WHAT THE TASK ASKS: Within the listing, each line that has the string "theme" should be copied.
** RECORD EXTRACTS follows **
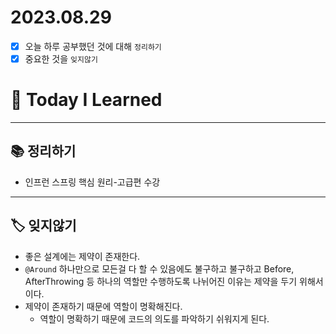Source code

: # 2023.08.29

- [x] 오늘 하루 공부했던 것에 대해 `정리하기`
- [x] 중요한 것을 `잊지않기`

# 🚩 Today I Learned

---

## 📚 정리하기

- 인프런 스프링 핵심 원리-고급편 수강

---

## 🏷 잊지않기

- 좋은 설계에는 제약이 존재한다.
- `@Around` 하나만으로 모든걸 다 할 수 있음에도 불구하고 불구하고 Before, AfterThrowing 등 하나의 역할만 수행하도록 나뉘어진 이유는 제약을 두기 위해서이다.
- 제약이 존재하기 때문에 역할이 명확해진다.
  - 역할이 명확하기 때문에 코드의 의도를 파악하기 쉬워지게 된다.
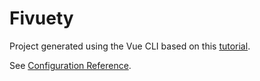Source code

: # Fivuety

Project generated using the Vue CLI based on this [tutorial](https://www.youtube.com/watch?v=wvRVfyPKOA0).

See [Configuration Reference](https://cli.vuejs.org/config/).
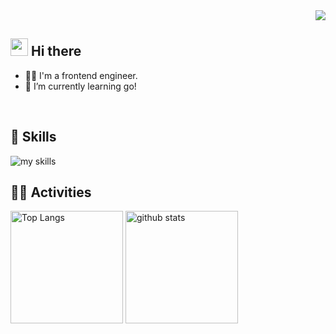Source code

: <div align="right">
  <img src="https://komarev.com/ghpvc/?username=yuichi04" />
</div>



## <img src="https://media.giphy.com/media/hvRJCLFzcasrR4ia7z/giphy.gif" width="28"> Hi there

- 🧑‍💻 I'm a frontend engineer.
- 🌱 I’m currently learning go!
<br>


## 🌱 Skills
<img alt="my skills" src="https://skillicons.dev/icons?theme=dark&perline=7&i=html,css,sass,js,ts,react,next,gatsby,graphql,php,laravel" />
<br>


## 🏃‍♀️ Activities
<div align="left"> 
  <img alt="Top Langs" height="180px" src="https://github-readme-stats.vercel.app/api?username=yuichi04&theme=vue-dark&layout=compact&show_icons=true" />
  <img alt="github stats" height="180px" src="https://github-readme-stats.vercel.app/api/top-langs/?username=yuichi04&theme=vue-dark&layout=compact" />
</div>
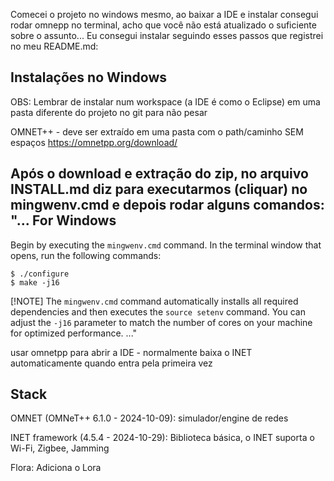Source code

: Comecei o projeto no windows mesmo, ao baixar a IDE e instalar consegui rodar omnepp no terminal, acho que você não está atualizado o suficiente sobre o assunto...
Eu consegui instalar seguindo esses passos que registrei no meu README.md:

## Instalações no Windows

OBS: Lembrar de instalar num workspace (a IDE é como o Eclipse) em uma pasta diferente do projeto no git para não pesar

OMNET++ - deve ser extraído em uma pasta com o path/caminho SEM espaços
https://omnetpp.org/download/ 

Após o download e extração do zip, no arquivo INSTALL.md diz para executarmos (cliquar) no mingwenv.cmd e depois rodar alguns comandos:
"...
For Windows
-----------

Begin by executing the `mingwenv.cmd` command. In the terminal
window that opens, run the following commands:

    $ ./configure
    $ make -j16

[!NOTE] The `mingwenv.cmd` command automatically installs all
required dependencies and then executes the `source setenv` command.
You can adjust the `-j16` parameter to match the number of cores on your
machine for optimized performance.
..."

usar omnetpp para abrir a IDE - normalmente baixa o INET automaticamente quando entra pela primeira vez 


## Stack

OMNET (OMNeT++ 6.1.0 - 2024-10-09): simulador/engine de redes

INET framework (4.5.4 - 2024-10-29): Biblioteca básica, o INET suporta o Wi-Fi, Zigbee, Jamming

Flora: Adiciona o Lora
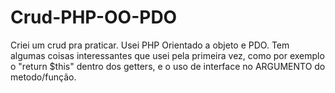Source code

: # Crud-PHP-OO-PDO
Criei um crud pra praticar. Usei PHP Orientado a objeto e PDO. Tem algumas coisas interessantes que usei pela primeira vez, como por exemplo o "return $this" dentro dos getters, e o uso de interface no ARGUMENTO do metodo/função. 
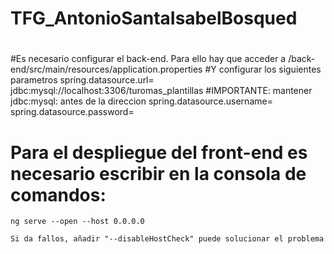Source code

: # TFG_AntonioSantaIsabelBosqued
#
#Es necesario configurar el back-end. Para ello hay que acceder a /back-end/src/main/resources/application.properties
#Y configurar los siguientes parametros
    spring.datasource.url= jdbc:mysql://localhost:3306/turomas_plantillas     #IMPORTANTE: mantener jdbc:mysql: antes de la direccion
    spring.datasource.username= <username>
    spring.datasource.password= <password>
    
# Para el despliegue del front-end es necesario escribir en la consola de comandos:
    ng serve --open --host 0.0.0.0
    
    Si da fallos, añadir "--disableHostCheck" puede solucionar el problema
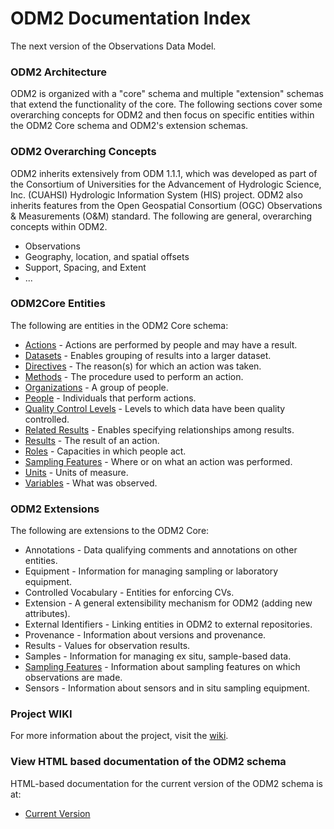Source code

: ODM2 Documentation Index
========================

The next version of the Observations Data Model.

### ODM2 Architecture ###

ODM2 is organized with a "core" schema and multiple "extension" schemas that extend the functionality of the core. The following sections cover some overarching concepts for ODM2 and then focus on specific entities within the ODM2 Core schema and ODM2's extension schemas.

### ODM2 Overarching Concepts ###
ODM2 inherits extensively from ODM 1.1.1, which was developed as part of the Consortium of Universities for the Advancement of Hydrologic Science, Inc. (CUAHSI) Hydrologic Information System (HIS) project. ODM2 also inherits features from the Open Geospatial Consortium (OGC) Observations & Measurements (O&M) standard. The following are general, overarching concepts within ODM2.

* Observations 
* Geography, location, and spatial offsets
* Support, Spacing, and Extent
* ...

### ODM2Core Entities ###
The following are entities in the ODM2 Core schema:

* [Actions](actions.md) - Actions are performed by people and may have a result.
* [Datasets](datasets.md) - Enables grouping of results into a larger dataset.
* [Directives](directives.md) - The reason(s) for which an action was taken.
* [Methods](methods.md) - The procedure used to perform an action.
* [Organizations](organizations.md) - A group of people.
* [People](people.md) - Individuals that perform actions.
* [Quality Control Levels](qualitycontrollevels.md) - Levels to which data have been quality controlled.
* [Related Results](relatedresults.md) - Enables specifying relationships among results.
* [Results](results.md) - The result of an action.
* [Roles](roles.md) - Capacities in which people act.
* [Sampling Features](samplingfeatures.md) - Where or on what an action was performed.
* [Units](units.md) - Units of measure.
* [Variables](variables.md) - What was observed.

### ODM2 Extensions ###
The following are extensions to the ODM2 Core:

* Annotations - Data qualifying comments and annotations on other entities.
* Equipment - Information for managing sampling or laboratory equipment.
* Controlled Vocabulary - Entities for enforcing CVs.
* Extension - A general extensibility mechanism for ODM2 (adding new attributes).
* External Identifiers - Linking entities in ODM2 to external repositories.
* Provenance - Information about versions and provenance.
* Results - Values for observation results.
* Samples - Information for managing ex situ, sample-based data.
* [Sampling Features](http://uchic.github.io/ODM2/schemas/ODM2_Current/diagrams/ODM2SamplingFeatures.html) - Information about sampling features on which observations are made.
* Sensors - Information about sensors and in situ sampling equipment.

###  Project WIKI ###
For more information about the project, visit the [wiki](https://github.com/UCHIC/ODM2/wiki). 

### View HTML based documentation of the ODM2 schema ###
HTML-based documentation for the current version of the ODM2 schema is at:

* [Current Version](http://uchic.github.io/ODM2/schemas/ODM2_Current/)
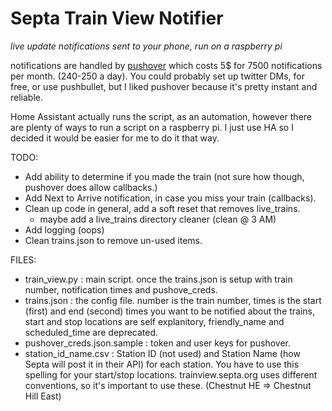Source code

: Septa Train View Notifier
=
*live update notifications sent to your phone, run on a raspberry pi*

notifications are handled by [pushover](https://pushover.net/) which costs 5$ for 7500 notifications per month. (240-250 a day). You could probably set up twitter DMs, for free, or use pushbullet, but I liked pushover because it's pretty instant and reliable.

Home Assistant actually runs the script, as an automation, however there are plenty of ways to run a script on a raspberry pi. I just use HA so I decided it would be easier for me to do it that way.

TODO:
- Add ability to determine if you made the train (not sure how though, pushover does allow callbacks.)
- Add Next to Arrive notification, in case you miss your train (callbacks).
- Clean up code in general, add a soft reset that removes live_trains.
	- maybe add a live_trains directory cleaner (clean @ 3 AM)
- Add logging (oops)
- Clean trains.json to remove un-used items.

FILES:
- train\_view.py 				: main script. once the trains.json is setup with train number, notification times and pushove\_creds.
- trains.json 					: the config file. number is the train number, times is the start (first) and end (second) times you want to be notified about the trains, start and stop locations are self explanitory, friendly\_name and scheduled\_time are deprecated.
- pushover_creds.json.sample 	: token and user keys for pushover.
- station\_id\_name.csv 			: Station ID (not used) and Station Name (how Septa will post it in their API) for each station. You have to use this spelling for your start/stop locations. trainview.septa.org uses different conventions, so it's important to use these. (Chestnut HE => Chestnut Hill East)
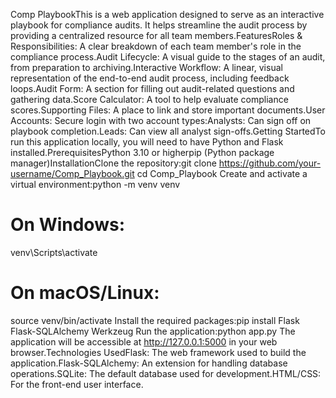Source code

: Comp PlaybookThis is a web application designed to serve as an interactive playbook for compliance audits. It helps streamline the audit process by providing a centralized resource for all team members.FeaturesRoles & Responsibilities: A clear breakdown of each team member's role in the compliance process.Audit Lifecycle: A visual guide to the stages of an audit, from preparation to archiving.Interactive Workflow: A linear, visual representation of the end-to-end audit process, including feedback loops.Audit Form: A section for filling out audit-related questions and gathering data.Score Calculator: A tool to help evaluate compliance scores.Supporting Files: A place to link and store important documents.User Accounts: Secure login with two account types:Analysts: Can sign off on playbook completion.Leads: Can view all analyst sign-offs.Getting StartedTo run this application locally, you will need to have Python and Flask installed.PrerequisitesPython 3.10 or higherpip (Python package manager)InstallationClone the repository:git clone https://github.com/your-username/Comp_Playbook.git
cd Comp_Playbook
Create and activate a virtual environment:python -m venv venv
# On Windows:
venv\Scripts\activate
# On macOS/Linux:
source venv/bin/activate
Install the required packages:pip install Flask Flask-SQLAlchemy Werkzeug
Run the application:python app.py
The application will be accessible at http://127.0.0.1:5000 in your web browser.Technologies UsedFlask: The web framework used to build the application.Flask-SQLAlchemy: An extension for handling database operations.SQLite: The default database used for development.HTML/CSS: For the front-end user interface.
** End of RECORD EXTRACTS **
EXERCISE RESPONSE:
<img alt="my skills" src="https://skillicons.dev/icons?theme=dark&perline=7&i=html,css,sass,js,ts,react,next,gatsby,graphql,php,laravel" />
  <img alt="Top Langs" height="180px" src="https://github-readme-stats.vercel.app/api?username=yuichi04&theme=vue-dark&layout=compact&show_icons=true" />
  <img alt="github stats" height="180px" src="https://github-readme-stats.vercel.app/api/top-langs/?username=yuichi04&theme=vue-dark&layout=compact" />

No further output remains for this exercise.